October 18, 2011

Snooki

Snooki

Last week, Italy’s version of Wikipedia cloaked itself in advance of wiretapping laws they say may force them to delete the site entirely.

If you’re like me, you immediately wondered whether Italians keep their “good” computers covered in clear plastic slipcovers and use the crappy old ones down in the basement instead.

Whenever I make fun of Italians on my blog, the reaction is uncharacteristically voluminous, if split 50/50. Half say, “OMG, did you grow up in my neighborhood?” and half say, “Your hatred of Italians is the one thing I don’t get about you.”

The answer is in the question. I grew up in Hamilton, Ontario, the Brooklyn of Canada. And familiarity breeds contempt like a puppy mill.

Hamilton wasn’t a melting pot so much as a giant vat of ribollita. It didn’t help that the city has been a Mafia hub since Prohibition. We mangiacakes whispered the names “Rocco Perri” and “Johnny Papalia” with terror and admiration.

“After I moved to Toronto about 25 years ago, I came to miss the little greaseballs.”

But nobody thought every Italian was mobbed up. We figured if they were, they’d have enough money that they wouldn’t have to grow their own grapes and tomatoes or eat pigeons they strangled on the back stoop.

A recent issue of Maclean’s explains the plastic slipcovers and other Italian immigrant quirks. (I’m surprised they waded into this “racist” topic. This same publication racked up a reported $2 million in legal fees after they pointed out that Muslim women have lots of babies, then had to apologize for noticing that, hey, Canadian universities sure have lots of Asians these days.)

It turns out many “Italian” traditions are most confusing of all to “real” Italians, who visit Canada to attend freakishly tasteless weddings and meet relatives who might as well be cargo cultists or Yaohnanen tribesmen.

Maclean’s explains:

The poor immigrants’ almost religious respect for material property, coupled with their burning desire to impress one another, led to the creation of a set of domestic traditions that have little to do with what happens in the motherland. In a race to keep up with the Joneses, Italian-Canadian families would order expensive furniture from Italy—often baroque pieces of thick fruitwood or mahogany emulating those found in Italy’s antique, aristocratic residences—but would refrain from using them.

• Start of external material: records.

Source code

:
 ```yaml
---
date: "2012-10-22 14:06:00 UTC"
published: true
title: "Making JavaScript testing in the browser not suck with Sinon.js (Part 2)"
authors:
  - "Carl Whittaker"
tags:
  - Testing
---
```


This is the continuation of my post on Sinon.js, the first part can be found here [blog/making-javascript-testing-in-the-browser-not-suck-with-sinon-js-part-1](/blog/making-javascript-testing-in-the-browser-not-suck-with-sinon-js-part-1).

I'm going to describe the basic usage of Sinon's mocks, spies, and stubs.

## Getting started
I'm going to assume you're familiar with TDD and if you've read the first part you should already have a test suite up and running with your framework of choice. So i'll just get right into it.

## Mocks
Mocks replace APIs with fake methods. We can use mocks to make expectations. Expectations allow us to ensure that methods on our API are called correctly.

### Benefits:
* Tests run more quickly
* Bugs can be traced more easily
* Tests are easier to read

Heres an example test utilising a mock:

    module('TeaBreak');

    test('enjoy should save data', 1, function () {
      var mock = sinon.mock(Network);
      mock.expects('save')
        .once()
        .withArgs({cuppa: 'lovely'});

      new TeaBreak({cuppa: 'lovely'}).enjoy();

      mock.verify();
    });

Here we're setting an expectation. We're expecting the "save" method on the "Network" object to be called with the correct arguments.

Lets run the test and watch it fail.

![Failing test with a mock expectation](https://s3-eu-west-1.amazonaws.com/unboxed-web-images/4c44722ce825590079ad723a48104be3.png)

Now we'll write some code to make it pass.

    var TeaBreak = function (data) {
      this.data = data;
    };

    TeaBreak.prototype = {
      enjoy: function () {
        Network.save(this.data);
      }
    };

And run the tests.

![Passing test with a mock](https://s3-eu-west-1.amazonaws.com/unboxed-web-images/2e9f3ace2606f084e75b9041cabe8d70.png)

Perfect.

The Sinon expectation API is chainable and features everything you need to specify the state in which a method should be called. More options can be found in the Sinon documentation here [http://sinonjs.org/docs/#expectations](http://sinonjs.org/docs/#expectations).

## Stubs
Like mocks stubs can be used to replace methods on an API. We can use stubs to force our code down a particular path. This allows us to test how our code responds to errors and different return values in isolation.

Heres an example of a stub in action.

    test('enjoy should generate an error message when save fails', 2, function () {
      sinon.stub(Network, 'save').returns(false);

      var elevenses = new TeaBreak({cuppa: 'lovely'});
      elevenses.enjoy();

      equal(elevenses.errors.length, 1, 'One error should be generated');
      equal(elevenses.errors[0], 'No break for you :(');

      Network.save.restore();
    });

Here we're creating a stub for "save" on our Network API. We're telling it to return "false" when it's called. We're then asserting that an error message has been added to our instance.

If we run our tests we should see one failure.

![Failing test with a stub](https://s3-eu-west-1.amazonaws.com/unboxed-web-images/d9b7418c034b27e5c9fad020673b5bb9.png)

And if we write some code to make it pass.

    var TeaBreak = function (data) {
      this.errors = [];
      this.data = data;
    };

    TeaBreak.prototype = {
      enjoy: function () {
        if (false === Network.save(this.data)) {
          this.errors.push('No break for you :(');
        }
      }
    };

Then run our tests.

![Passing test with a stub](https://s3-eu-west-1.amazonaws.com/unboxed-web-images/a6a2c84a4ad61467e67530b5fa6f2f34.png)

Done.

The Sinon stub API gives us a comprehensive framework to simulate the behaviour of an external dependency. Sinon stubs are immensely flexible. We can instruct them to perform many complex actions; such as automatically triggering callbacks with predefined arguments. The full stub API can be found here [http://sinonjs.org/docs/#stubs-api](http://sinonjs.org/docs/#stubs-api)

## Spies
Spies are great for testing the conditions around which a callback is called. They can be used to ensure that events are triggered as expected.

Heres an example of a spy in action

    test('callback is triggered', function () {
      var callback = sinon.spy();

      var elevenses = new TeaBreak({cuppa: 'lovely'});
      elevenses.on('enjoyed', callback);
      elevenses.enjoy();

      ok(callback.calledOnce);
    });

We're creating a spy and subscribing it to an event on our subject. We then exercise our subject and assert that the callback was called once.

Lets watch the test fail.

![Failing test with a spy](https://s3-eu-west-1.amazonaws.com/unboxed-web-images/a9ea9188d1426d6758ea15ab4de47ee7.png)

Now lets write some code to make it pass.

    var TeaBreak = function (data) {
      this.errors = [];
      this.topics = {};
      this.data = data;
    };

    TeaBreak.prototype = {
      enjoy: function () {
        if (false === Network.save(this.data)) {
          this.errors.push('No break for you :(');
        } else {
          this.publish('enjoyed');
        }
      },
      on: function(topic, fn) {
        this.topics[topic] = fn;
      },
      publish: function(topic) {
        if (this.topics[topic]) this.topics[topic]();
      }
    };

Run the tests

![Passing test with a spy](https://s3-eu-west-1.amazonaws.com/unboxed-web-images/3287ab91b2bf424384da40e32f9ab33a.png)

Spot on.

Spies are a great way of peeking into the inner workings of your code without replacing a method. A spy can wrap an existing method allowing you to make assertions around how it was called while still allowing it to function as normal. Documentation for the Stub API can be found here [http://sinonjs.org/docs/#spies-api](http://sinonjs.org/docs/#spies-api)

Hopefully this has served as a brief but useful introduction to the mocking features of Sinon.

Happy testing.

For those of us who can’t escape once the wedding’s over, all that “Italian heritage” stuff takes its toll: the obscene Romulus and Remus statuaries; the “douchebag yellow” Camaros; the chocolate sandwiches; the brainless Liberal Party loyalty; the spooky black-clad widows with the posture of jumbo shrimp; and the earsplitting horn-honking and traitorous foreign-flag-waving during World Cups. Like the swallows of Capistrano with hair, Hamilton’s young males heralded spring’s arrival by taking to the streets shirtless on the first nice day of the year, dragging their Rottweilers and pit bulls along on ropes and chains and boasting to each other, “My dog’s half wolf, you know.”